Peter Timmins, an FOI expert, is reported s saying: ‘The legislation itself is out of date that sits uncomfortably in a digital age. There is little if any scrutiny of FOI processing, few (if any) published efficiency measures and nothing about best practice or the use of technology for FOI processing,” he said. “We’re hearing a lot about data but FOI is stuck in the pre-digital world.
Proposed amendments to the FOI regime to make it fit for the 21st century seem to have stalled. More information here.
The Privacy Commissioner, who has been acting as the FOI Commissioner since , might be seen as accepting that substantial change of FOI laws in the near future is unlikely, confirming that the additional resources “will assist the OAIC’s work to uphold Australians’ right of access to government documents.”

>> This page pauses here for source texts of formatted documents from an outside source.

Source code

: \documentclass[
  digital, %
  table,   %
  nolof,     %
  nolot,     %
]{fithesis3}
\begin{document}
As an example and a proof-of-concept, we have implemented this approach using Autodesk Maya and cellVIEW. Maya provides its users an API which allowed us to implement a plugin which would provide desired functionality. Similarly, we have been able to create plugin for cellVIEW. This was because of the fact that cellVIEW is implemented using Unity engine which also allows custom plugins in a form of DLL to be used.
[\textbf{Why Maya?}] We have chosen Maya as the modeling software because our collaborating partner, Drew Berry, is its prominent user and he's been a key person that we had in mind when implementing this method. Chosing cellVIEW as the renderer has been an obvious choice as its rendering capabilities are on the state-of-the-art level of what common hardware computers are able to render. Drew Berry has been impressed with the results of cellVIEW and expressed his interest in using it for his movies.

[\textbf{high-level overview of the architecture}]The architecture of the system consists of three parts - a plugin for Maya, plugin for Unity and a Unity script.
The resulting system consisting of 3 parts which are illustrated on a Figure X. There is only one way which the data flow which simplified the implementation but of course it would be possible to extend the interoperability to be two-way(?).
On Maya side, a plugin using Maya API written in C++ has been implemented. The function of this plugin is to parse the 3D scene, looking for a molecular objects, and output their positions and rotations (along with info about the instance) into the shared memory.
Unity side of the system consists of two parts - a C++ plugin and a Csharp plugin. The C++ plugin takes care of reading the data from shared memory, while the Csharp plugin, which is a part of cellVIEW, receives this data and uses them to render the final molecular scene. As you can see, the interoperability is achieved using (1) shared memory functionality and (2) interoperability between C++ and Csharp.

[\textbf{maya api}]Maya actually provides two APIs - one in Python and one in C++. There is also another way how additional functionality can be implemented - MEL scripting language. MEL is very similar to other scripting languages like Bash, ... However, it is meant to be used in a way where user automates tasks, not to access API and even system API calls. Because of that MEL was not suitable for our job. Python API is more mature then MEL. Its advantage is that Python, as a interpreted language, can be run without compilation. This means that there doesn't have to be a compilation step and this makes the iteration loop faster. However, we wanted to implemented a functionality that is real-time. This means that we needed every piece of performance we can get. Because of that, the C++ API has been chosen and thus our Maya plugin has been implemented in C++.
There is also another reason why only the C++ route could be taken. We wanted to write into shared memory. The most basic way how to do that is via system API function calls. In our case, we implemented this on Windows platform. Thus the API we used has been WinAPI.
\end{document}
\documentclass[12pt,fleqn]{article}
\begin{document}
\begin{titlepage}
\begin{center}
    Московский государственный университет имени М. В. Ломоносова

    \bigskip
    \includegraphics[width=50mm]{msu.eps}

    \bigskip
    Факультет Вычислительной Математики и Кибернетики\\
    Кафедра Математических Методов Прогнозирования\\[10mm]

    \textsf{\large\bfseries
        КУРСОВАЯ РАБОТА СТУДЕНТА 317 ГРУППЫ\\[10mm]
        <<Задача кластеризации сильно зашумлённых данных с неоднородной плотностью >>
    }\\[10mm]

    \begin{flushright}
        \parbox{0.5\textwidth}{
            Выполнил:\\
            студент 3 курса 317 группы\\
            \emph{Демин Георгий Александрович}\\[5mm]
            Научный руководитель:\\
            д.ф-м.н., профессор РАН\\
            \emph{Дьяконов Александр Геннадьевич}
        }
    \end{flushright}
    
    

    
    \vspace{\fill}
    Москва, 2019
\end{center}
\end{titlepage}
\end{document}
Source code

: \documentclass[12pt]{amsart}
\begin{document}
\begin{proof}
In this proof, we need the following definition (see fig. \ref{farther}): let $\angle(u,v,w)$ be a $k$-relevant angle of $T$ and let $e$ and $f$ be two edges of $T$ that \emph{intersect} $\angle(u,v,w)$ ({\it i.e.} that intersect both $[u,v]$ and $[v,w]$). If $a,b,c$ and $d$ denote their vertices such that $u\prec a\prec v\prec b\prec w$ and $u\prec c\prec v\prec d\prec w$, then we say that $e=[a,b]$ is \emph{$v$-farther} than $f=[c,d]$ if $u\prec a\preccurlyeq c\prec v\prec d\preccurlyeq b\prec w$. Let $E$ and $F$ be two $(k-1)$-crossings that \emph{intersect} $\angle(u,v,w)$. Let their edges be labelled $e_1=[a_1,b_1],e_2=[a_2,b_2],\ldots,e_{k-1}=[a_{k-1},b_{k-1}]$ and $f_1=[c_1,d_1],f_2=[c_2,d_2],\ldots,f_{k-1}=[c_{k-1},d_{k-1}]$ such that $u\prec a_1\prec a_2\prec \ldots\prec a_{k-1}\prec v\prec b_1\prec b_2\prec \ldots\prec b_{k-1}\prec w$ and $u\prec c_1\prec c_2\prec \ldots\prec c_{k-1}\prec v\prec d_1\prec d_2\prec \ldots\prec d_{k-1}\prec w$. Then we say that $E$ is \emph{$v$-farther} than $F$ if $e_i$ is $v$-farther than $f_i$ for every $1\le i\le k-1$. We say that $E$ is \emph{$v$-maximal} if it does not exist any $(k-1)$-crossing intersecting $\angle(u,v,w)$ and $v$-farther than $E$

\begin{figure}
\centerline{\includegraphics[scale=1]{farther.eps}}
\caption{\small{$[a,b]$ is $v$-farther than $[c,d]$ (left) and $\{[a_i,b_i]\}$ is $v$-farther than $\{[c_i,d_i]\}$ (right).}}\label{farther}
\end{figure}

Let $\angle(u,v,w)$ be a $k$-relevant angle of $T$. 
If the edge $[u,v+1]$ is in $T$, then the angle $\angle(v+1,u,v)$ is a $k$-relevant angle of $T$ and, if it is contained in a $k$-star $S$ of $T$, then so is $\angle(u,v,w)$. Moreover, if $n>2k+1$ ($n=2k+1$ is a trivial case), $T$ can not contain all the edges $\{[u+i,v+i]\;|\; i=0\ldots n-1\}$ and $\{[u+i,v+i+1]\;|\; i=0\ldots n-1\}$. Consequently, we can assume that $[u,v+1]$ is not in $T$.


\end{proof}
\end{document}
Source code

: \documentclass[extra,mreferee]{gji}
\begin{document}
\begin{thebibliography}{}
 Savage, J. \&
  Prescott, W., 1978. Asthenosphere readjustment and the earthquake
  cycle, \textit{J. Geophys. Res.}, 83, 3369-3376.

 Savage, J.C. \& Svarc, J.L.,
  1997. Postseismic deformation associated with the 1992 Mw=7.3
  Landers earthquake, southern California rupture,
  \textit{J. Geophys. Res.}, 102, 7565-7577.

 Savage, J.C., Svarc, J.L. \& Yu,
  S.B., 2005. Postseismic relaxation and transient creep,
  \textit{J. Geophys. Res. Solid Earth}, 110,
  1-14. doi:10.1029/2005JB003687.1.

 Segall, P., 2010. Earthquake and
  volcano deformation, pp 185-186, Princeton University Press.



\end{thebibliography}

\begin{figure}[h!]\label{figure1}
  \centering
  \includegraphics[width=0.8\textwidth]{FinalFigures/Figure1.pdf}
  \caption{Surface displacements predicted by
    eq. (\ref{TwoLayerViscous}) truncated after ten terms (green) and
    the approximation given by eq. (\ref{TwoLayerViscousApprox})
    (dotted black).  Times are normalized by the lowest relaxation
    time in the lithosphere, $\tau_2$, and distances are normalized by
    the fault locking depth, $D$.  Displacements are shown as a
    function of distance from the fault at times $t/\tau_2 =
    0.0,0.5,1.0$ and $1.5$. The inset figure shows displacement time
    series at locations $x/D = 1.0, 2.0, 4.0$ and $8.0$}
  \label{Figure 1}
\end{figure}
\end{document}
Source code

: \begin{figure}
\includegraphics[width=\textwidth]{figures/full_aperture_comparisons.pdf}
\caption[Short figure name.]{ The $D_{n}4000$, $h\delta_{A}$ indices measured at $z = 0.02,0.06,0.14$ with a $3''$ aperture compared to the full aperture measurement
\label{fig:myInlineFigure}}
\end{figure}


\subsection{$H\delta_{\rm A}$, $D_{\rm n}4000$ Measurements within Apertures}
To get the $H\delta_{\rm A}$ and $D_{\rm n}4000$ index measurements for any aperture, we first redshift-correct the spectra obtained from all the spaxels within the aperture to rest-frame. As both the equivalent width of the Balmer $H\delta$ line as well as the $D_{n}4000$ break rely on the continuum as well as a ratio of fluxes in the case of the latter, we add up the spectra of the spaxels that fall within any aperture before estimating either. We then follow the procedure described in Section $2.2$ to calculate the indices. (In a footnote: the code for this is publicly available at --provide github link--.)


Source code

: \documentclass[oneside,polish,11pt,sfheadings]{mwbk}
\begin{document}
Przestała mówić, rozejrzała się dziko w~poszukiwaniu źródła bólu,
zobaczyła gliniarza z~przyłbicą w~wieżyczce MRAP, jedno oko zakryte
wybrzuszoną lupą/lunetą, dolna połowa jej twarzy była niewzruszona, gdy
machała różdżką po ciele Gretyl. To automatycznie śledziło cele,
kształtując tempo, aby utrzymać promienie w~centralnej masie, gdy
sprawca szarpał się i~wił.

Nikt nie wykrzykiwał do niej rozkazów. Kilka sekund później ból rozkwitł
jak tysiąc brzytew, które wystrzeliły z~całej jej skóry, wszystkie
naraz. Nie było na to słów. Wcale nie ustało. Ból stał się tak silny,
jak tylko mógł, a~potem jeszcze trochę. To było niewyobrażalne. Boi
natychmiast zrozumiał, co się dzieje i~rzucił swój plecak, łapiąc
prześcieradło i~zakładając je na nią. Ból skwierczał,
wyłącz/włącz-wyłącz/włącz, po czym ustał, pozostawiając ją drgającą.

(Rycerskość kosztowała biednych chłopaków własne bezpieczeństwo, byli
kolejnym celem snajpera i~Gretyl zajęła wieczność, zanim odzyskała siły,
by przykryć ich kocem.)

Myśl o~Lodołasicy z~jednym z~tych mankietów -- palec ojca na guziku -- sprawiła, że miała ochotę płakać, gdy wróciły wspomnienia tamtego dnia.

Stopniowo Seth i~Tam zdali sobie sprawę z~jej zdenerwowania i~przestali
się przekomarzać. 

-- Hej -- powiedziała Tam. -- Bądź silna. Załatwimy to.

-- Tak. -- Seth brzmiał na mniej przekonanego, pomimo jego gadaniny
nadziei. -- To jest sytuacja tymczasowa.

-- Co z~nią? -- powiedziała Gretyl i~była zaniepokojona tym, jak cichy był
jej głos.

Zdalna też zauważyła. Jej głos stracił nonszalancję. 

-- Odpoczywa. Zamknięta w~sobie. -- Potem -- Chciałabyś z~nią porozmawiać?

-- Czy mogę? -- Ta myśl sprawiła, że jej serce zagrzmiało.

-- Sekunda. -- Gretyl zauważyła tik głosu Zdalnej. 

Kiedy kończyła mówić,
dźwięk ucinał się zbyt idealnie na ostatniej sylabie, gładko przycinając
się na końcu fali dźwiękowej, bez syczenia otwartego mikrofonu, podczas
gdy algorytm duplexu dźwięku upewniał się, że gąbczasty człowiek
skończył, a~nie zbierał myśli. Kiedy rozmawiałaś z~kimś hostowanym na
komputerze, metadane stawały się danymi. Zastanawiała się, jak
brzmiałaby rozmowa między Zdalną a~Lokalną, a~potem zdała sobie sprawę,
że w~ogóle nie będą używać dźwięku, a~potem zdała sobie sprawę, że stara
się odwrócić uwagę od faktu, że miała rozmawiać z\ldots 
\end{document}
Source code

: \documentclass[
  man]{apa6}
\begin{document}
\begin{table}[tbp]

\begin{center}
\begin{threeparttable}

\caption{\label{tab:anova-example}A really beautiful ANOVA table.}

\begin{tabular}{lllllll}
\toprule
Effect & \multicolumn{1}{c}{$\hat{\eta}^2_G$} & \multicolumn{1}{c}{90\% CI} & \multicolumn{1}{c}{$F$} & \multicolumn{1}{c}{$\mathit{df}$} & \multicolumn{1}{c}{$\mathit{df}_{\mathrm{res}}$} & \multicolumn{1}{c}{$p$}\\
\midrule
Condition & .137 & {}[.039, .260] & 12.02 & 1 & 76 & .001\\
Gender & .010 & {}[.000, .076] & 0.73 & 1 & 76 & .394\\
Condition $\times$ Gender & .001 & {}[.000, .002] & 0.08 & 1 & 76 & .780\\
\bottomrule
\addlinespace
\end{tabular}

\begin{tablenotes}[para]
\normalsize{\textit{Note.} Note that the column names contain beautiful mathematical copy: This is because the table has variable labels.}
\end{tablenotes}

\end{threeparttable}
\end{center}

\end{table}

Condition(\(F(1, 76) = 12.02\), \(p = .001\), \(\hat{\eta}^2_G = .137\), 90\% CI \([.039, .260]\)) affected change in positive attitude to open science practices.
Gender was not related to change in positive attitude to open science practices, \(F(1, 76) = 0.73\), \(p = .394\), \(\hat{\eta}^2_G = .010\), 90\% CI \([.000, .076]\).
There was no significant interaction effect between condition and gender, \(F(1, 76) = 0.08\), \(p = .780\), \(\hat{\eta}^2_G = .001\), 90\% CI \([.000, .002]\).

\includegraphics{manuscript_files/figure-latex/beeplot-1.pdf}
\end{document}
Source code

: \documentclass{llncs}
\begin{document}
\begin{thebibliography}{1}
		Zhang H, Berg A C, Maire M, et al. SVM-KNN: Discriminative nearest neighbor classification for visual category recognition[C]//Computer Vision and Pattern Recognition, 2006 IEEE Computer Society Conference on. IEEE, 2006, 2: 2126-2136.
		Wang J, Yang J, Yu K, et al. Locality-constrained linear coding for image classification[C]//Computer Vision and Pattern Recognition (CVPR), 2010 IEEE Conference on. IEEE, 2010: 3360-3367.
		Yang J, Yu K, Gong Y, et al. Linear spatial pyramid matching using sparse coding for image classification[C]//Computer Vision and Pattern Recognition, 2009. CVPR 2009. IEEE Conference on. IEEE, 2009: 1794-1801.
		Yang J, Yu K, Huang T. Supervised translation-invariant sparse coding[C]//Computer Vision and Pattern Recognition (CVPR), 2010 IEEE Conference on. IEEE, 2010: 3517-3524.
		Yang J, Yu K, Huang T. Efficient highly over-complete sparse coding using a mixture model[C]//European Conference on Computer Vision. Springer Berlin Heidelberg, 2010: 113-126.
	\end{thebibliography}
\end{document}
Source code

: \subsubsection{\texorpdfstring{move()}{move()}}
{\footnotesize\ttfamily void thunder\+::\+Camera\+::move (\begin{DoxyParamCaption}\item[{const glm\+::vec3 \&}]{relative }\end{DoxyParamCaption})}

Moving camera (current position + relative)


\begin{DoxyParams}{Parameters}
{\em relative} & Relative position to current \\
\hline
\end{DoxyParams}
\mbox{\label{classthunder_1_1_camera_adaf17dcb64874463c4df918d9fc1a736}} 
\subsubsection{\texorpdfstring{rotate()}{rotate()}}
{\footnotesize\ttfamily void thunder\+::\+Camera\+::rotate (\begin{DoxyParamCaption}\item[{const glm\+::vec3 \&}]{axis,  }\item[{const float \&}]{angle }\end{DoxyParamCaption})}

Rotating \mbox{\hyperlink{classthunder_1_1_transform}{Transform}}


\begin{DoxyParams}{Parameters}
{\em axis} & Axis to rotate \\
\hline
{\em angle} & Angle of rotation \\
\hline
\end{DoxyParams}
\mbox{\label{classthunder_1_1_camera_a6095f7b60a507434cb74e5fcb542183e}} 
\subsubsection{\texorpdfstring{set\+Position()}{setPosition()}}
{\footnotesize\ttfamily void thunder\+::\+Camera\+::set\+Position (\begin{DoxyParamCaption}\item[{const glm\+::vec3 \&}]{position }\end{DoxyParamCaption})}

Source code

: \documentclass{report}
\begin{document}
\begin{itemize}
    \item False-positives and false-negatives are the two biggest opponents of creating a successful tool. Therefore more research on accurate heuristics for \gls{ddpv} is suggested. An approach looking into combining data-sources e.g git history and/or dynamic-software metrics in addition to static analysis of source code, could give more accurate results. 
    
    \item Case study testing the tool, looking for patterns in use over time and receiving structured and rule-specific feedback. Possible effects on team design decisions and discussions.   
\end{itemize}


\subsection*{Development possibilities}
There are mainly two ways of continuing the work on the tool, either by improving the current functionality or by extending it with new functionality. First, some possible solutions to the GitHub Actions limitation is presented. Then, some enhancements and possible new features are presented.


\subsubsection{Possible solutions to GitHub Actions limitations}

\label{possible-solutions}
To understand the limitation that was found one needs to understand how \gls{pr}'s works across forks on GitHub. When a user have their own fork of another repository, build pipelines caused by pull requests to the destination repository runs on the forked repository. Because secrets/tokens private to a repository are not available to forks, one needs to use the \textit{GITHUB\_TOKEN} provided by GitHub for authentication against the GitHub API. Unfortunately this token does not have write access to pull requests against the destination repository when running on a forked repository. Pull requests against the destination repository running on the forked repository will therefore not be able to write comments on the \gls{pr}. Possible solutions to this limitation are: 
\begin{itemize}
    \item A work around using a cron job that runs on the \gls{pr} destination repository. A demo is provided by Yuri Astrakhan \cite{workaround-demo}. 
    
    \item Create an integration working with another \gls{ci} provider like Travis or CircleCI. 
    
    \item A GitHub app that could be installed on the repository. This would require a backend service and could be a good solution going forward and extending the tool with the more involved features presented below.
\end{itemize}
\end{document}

Funding for Cyber Security in the 2021 Australian Federal Budget
While the OAIC received an annual increase of $1.54m to support the CDR and $1m for FOI, cyber security was showered with largesse.
As part of the Government’s Digital Economy Strategy, the Government has committed a further $55 million for initiatives related to cyber security, including:
- $31.7 million to enhance the security of Australia’s mobile networks and accelerate the commercialisation of sovereign network and data security solutions;
- $18.8 million to pilot centralised delivery of cyber capabilities and services for government agencies through Whole-of-Government cyber hubs;
- $2.8 million to strengthen Australia’s national system of identity settings;
- $1.8 million to deliver a National Data Security Action Plan co-designed with industry.
Other funding includes:
- $43.8 million over three years to expand the Cyber Security Skills Partnership Innovation Fund, to address the cyber security skills gap;
- $42.4 million over two years from 2021-22 to improve security arrangements for critical infrastructure assets, including those designated as Systems of National Significance, in accordance with SOCI.
- $1.3 billion has been budgeted for the Australian Security Intelligence Organisation (ASIO) over the next decade to support ASIO’s technological capabilities and enhance its ability to address threats to Australia’s national security.
- The Australian National Audit Office will receive $61.5 million over four years from 2021-22 to address rising costs due to more complex financial data and records management arrangements, new audit controls relating to COVID-19 measures, and the need to enhance IT cyber security migration.
All of these initiatives were foreshadowed in 2020 Cyber Security Strategy, a strategy that had little to say about privacy. We covered this in a previous blog post. As noted in that earlier piece on the Cyber Security Strategy, is it appropriate for Australia’s cyber security focus be so much on national security with so little consideration of the protection of individual freedoms and rights? How might Australia’s leading government centre of cyber security expertise help the Office of the Australian Information Commissioner (OAIC) administer the mandatory data breach notification scheme? What role should that ACSC play in working with the Australian Competition and Consumer Commission to protect consumers from on-line scammers and misleading and deceptive practices or what about supporting the privacy and security of data to be released as part of the new Consumer Data Rights Scheme?
It seems clear that the OAIC will continue as the chronically underfunded poor cousin of the Australian Cyber Security Centre, struggling to cope with an ever increasing work-load in a rapidly changing environment presenting constantly changing challenges.
How much better might Australia’s Ditigal Economy Strategy be if it involved a properly funded and resourced Office of the Australian Information Commissioner?